Berlin 1945 & post war

by comck99

Why was Berlin split between the 4 major powers when it was deep in the Soviet zone? Really seems like it would cause tension from the offset. And why did the Americans get Bremen?

kieslowskifan

The American occupation zone of Bremen was the result of Anglo-American wrangling in which the British got northwest Germany as an occupation zone in exchange an outlet to the sea, ie Bremen.

As for Berlin, from an earlier answer of mine

The division of Berlin was a legacy of the wartime Allied agreements over Germany. The wartime Allies envisioned the division of Germany to be an explicitly temporary affair in which the respective Allied powers would denazify the country and end their occupations once an acceptable German government would sign a final, formal peace treaty. As the capital, Berlin had a symbolic and political importance that made leaving it to one Allied power a non-starter. But not very many Allied planners anticipated that the division of the country would last decades when they drew up the occupation zones in 1943-45.

The problem was that the emerging Cold War made a unified Germany a problematic issue. In short, neither the USSR nor the American-led Western powers could stomach a unified German state in the camp of the other superpower. So each superpower nurtured their own German quasi-national governments in their respective occupation zones in the period roughly between 1946 and 1948. So while all the parties, German and non-German, paid lip-service (and some were more serious about it than others) to the ultimate goal of German reunification, the reality was that there were two separate German states by around 1949/1950.

The potential of a united Berlin thus became linked to the wider political settlement of the German question, which meant so long as the Cold War lasted, the city remained locked in political stasis. West Berlin became a de facto part of West Germany, subject to Basic Law and its citizens held FRG passports, but was never an official part of the FRG. The western half of the city also enjoyed a number of special privileges. West Berlin men were not subject to conscription and Bonn doled out subsidies and tax breaks to West Berliners to prevent outflight from the city ( West Berlin wags often termed these breaks Zitterpraemie (jitters premiums). The city's industry also atrophied, and much of West Berlin's economy shifted into the service and governmental sectors.

For the Western Allies and the new FRG government in Bonn, giving up West Berlin would be admitting to the fact of a more permanent German division as well as a surrender to communism. Both the Soviets and the GDR tried various political games of chicken to get the West to abandon the city, and this was why Berlin was one of the flashpoints of the first two decades of the Cold War. The Western Allies recognized that if the balloon went up the situation in West Berlin would have been near hopeless. Most Western war plans focused upon last-stands just in case relief came, but this was not going to happen. Maintaining West Berlin was expensive and not very practical, but it was a political commitment the Allies and Bonn were determined to honor.

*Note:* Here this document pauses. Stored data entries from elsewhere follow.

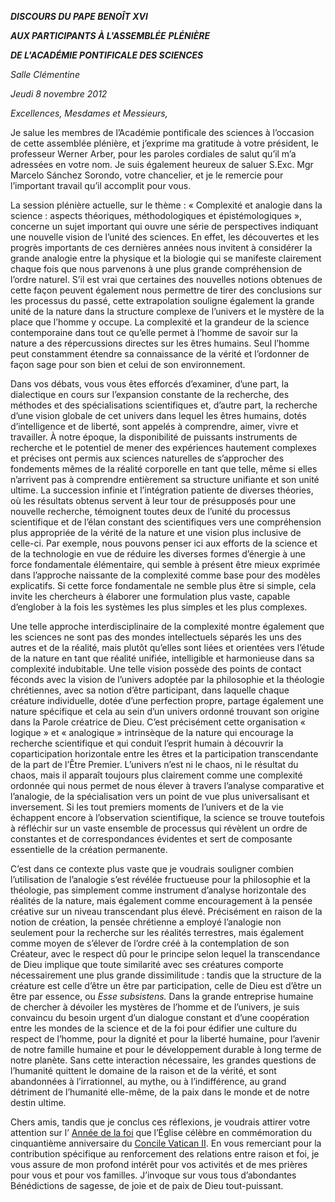 ***DISCOURS DU PAPE BENOÎT XVI***

***AUX PARTICIPANTS À L'ASSEMBLÉE*** ***PLÉNIÈRE***

***DE L'ACADÉMIE PONTIFICALE DES SCIENCES***

*Salle Clémentine*

*Jeudi 8 novembre 2012*

*Excellences, Mesdames et Messieurs,*

Je salue les membres de l’Académie pontificale des sciences à l’occasion de cette assemblée plénière, et j’exprime ma gratitude à votre président, le professeur Werner Arber, pour les paroles cordiales de salut qu’il m’a adressées en votre nom. Je suis également heureux de saluer S.Exc. Mgr Marcelo Sánchez Sorondo, votre chancelier, et je le remercie pour l’important travail qu’il accomplit pour vous.

La session plénière actuelle, sur le thème : « Complexité et analogie dans la science : aspects théoriques, méthodologiques et épistémologiques », concerne un sujet important qui ouvre une série de perspectives indiquant une nouvelle vision de l’unité des sciences. En effet, les découvertes et les progrès importants de ces dernières années nous invitent à considérer la grande analogie entre la physique et la biologie qui se manifeste clairement chaque fois que nous parvenons à une plus grande compréhension de l’ordre naturel. S’il est vrai que certaines des nouvelles notions obtenues de cette façon peuvent également nous permettre de tirer des conclusions sur les processus du passé, cette extrapolation souligne également la grande unité de la nature dans la structure complexe de l’univers et le mystère de la place que l’homme y occupe. La complexité et la grandeur de la science contemporaine dans tout ce qu’elle permet à l’homme de savoir sur la nature a des répercussions directes sur les êtres humains. Seul l’homme peut constamment étendre sa connaissance de la vérité et l’ordonner de façon sage pour son bien et celui de son environnement.

Dans vos débats, vous vous êtes efforcés d’examiner, d’une part, la dialectique en cours sur l’expansion constante de la recherche, des méthodes et des spécialisations scientifiques et, d’autre part, la recherche d’une vision globale de cet univers dans lequel les êtres humains, dotés d’intelligence et de liberté, sont appelés à comprendre, aimer, vivre et travailler. À notre époque, la disponibilité de puissants instruments de recherche et le potentiel de mener des expériences hautement complexes et précises ont permis aux sciences naturelles de s’approcher des fondements mêmes de la réalité corporelle en tant que telle, même si elles n’arrivent pas à comprendre entièrement sa structure unifiante et son unité ultime. La succession infinie et l’intégration patiente de diverses théories, où les résultats obtenus servent à leur tour de présupposés pour une nouvelle recherche, témoignent toutes deux de l’unité du processus scientifique et de l’élan constant des scientifiques vers une compréhension plus appropriée de la vérité de la nature et une vision plus inclusive de celle-ci. Par exemple, nous pouvons penser ici aux efforts de la science et de la technologie en vue de réduire les diverses formes d’énergie à une force fondamentale élémentaire, qui semble à présent être mieux exprimée dans l’approche naissante de la complexité comme base pour des modèles explicatifs. Si cette force fondamentale ne semble plus être si simple, cela invite les chercheurs à élaborer une formulation plus vaste, capable d’englober à la fois les systèmes les plus simples et les plus complexes.

Une telle approche interdisciplinaire de la complexité montre également que les sciences ne sont pas des mondes intellectuels séparés les uns des autres et de la réalité, mais plutôt qu’elles sont liées et orientées vers l’étude de la nature en tant que réalité unifiée, intelligible et harmonieuse dans sa complexité indubitable. Une telle vision possède des points de contact féconds avec la vision de l’univers adoptée par la philosophie et la théologie chrétiennes, avec sa notion d’être participant, dans laquelle chaque créature individuelle, dotée d’une perfection propre, partage également une nature spécifique et cela au sein d’un univers ordonné trouvant son origine dans la Parole créatrice de Dieu. C’est précisément cette organisation « logique » et « analogique » intrinsèque de la nature qui encourage la recherche scientifique et qui conduit l’esprit humain à découvrir la coparticipation horizontale entre les êtres et la participation transcendante de la part de l’Être Premier. L’univers n’est ni le chaos, ni le résultat du chaos, mais il apparaît toujours plus clairement comme une complexité ordonnée qui nous permet de nous élever à travers l’analyse comparative et l’analogie, de la spécialisation vers un point de vue plus universalisant et inversement. Si les tout premiers moments de l’univers et de la vie échappent encore à l’observation scientifique, la science se trouve toutefois à réfléchir sur un vaste ensemble de processus qui révèlent un ordre de constantes et de correspondances évidentes et sert de composante essentielle de la création permanente.

C’est dans ce contexte plus vaste que je voudrais souligner combien l’utilisation de l’analogie s’est révélée fructueuse pour la philosophie et la théologie, pas simplement comme instrument d’analyse horizontale des réalités de la nature, mais également comme encouragement à la pensée créative sur un niveau transcendant plus élevé. Précisément en raison de la notion de création, la pensée chrétienne a employé l’analogie non seulement pour la recherche sur les réalités terrestres, mais également comme moyen de s’élever de l’ordre créé à la contemplation de son Créateur, avec le respect dû pour le principe selon lequel la transcendance de Dieu implique que toute similarité avec ses créatures comporte nécessairement une plus grande dissimilitude : tandis que la structure de la créature est celle d’être un être par participation, celle de Dieu est d’être un être par essence, ou *Esse subsistens.* Dans la grande entreprise humaine de chercher à dévoiler les mystères de l’homme et de l’univers, je suis convaincu du besoin urgent d’un dialogue constant et d’une coopération entre les mondes de la science et de la foi pour édifier une culture du respect de l’homme, pour la dignité et pour la liberté humaine, pour l’avenir de notre famille humaine et pour le développement durable à long terme de notre planète. Sans cette interaction nécessaire, les grandes questions de l’humanité quittent le domaine de la raison et de la vérité, et sont abandonnées à l’irrationnel, au mythe, ou à l’indifférence, au grand détriment de l’humanité elle-même, de la paix dans le monde et de notre destin ultime.

Chers amis, tandis que je conclus ces réflexions, je voudrais attirer votre attention sur l’ [Année de la foi](http://www.vatican.va/special/annus_fidei/index_catechesi_annus-fidei_fr.htm) que l’Église célèbre en commémoration du cinquantième anniversaire du [Concile Vatican II](http://www.vatican.va/archive/hist_councils/ii_vatican_council/index_fr.htm). En vous remerciant pour la contribution spécifique au renforcement des relations entre raison et foi, je vous assure de mon profond intérêt pour vos activités et de mes prières pour vous et pour vos familles. J’invoque sur vous tous d’abondantes Bénédictions de sagesse, de joie et de paix de Dieu tout-puissant.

Informal agreements with the Soviets in the immediate aftermath of the war allowed for rail and autobahn access for each of the three Allies (US, UK, France) to transverse the Soviet zone to resupply their Berlin contingents. The Soviets and later the GDR honored these agreements in the aftermath of the failed 1948 Berlin blockade and this was how the various Berlin brigades' heavy equipment came into the city. The Western allies were able to get personnel and equipment in a series of scheduled convoys either by road or rail, with heavy equipment favoring the latter mode. The small size of West Berlin placed a natural ceiling on the amount of heavy equipment that could be deployed to the city. The only adequate area for tank training was Grunewald Park and the barracks structures were quite crowded.

This is not to say that military resupply or reinforcing the city was easy for the Berlin Brigades. Both the Soviets and the GDR sought to mire the convoys in red tape and other delays. The Military Duty Trains had to stop when crossing the inner German border and have their locomotives changed out for one by the GDR's Deutsche Reichsbahn, a needless waste of time. They were subject to various searches by the GDR's border police and this posed a problem for shipping new military equipment. When the British deployed their new Chieftain tanks to replace the old Centurions, the British removed top-secret equipment like gunsights, radios, and other sensitive materials before they were loaded on the West Berlin-bound trains. This equipment, along with the tanks' ammunition arrived via an autobahn convoy where the British could keep their eyes on it at all times.

The autobahn convoys were also the sight of various intimidation tactics and other unfriendly niceties to make resupply of the city less than easy. Stars and Stripes has digitized a 1961 account of one such convoy which conveys some of the minutia that typified a convoy. The convoys had to be completely self-sufficient, with the tools to repair any normal breakdown, and could not make any unauthorized detours. One British Berlin Brigade veteran recalled that the drivers for the convoys were all experienced men who were familiar with the route and would not make a wrong turn lest it start a diplomatic incident. The routine nuisances of bureaucracy became much more hostile during times of Cold War crisis, such as the during the erection of the Berlin Wall. David Hackworth's memoirs recalled when his unit was sent in as reinforcements during the erection of the Wall that the Soviet and GDR forces shadowed his convoy creating an apprehension that stopping for a cigarette break could start World War III. But the series of escalating and deescalating crises over Berlin had the advantage of allowing the Berlin Brigades to swap out older equipment for the newer material once their reinforcements left the city.

The long and the short of it is that sending in heavy equipment and reinforcements was not an impromptu affair. The equipment followed a pre-set route and Allied logistics made arrangements with their Soviet and GDR counterparts to ensure such convoys were not a surprise.